On Mon, Nov 24, 2025 at 11:32 AM Yosry Ahmed <yosry.ahmed@linux.dev> wrote:
>
> On Mon, Nov 24, 2025 at 12:27:17PM -0500, Johannes Weiner wrote:
> > On Fri, Nov 21, 2025 at 05:52:09PM -0800, Chris Li wrote:
> > > On Fri, Nov 21, 2025 at 3:40 AM Johannes Weiner <hannes@cmpxchg.org> wrote:
> > > >
> > > > On Fri, Nov 21, 2025 at 01:31:43AM -0800, Chris Li wrote:
> > > > > The current zswap requires a backing swapfile. The swap slot used
> > > > > by zswap is not able to be used by the swapfile. That waste swapfile
> > > > > space.
> > > > >
> > > > > The ghost swapfile is a swapfile that only contains the swapfile header
> > > > > for zswap. The swapfile header indicate the size of the swapfile. There
> > > > > is no swap data section in the ghost swapfile, therefore, no waste of
> > > > > swapfile space.  As such, any write to a ghost swapfile will fail. To
> > > > > prevents accidental read or write of ghost swapfile, bdev of
> > > > > swap_info_struct is set to NULL. Ghost swapfile will also set the SSD
> > > > > flag because there is no rotation disk access when using zswap.
> > > >
> > > > Zswap is primarily a compressed cache for real swap on secondary
> > > > storage. It's indeed quite important that entries currently in zswap
> > > > don't occupy disk slots; but for a solution to this to be acceptable,
> > > > it has to work with the primary usecase and support disk writeback.
> > >
> > > Well, my plan is to support the writeback via swap.tiers.
> >
> > Do you have a link to that proposal?
> >
> > My understanding of swap tiers was about grouping different swapfiles
> > and assigning them to cgroups. The issue with writeback is relocating
> > the data that a swp_entry_t page table refers to - without having to
> > find and update all the possible page tables. I'm not sure how
> > swap.tiers solve this problem.
> >
> > > > This direction is a dead-end. Please take a look at Nhat's swap
> > > > virtualization patches. They decouple zswap from disk geometry, while
> > > > still supporting writeback to an actual backend file.
> > >
> > > Yes, there are many ways to decouple zswap from disk geometry, my swap
> > > table + swap.tiers design can do that as well. I have concerns about
> > > swap virtualization in the aspect of adding another layer of memory
> > > overhead addition per swap entry and CPU overhead of extra xarray
> > > lookup. I believe my approach is technically superior and cleaner.
> > > Both faster and cleaner. Basically swap.tiers + VFS like swap read
> > > write page ops. I will let Nhat clarify the performance and memory
> > > overhead side of the swap virtualization.
> >
> > I'm happy to discuss it.
> >
> > But keep in mind that the swap virtualization idea is a collaborative
> > product of quite a few people with an extensive combined upstream
> > record.
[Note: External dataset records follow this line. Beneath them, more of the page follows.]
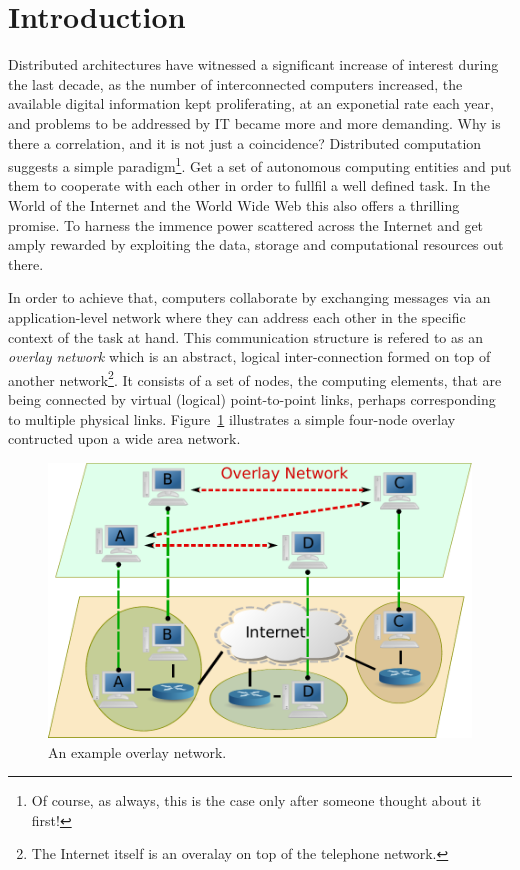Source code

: \section{Introduction}
\label{section:intro}

Distributed architectures have witnessed a significant increase of interest
during the last decade, as the number of interconnected computers increased, the
available digital information kept proliferating, at an exponetial rate each
year, and problems to be addressed by IT became more and more demanding. Why is
there a correlation, and it is not just a coincidence? Distributed computation
suggests a simple paradigm\footnote{Of course, as always, this is the case only
after someone thought about it first!}. Get a set of autonomous computing
entities and put them to cooperate with each other in order to fullfil a well
defined task. In the World of the Internet and the World Wide Web this also
offers a thrilling promise. To harness the immence power scattered across the
Internet and get amply rewarded by exploiting the data, storage and
computational resources out there.

In order to achieve that, computers collaborate by exchanging messages via an
application-level network where they can address each other in the specific
context of the task at hand. This communication structure is refered to as an
\emph{overlay network} which is an abstract, logical inter-connection formed on
top of another network\footnote{The Internet itself is an overalay on top of the
telephone network.}. It consists of a set of nodes, the computing elements, that
are being connected by virtual (logical) point-to-point links, perhaps
corresponding to multiple physical links. Figure~\ref{figure:overlay}
illustrates a simple four-node overlay contructed upon a wide area network.

\begin{figure}
\centering
  \includegraphics[scale=0.5]{img/p2p.pdf}
\caption{An example overlay network.}
\label{figure:overlay}
\end{figure}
Quite a bit of thought has gone into balancing static vs
> > runtime costs of that proposal. So you'll forgive me if I'm a bit
> > skeptical of the somewhat grandiose claims of one person that is new
> > to upstream development.
> >
> > As to your specific points - we use xarray lookups in the page cache
> > fast path. It's a bold claim to say this would be too much overhead
> > during swapins.
> >
> > Two, it's not clear to me how you want to make writeback efficient
> > *without* any sort of swap entry redirection. Walking all relevant
> > page tables is expensive; and you have to be able to find them first.
> >
> > If you're talking about a redirection array as opposed to a tree -
> > static sizing of the compressed space is also a no-go. Zswap
> > utilization varies *widely* between workloads and different workload
> > combinations. Further, zswap consumes the same fungible resource as
> > uncompressed memory - there is really no excuse to burden users with
> > static sizing questions about this pool.
>
> I think what Chris's idea is (and Chris correct me if I am wrong), is
> that we use ghost swapfiles (that are not backed by disk space) for
> zswap. So zswap has its own swapfiles, separate from disk swapfiles.
>
> memory.tiers establishes the ordering between swapfiles, so you put
> "ghost" -> "real" to get today's zswap writeback behavior. When you
> writeback, you keep page tables pointing at the swap entry in the ghost
> swapfile. What you do is:
> - Allocate a new swap entry in the "real" swapfile.
> - Update the swap table of the "ghost" swapfile to point at the swap
>   entry in the "real" swapfile, reusing the pointer used for the
>   swapcache.
>
> Then, on swapin, you read the swap table of the "ghost" swapfile, find
> the redirection, and read to the swap table of the "real" swapfile, then
> read the page from disk into the swap cache. The redirection in the
> "ghost" swapfile will keep existing, wasting that slot, until all
> references to it are dropped.
>
> I think this might work for this specific use case, with less overhead
> than the xarray. BUT there are a few scenarios that are not covered
> AFAICT:

Thanks for explaining these issues better than I could :)

>
> - You still need to statically size the ghost swapfiles and their
>   overheads.

Yes.

>
> - Wasting a slot in the ghost swapfile for the redirection. This
>   complicates static provisioning a bit, because you have to account for
>   entries that will be in zswap as well as writtenback. Furthermore,
>   IIUC swap.tiers is intended to be generic and cover other use cases
>   beyond zswap like SSD -> HDD. For that, I think wasting a slot in the
>   SSD when we writeback to the HDD is a much bigger problem.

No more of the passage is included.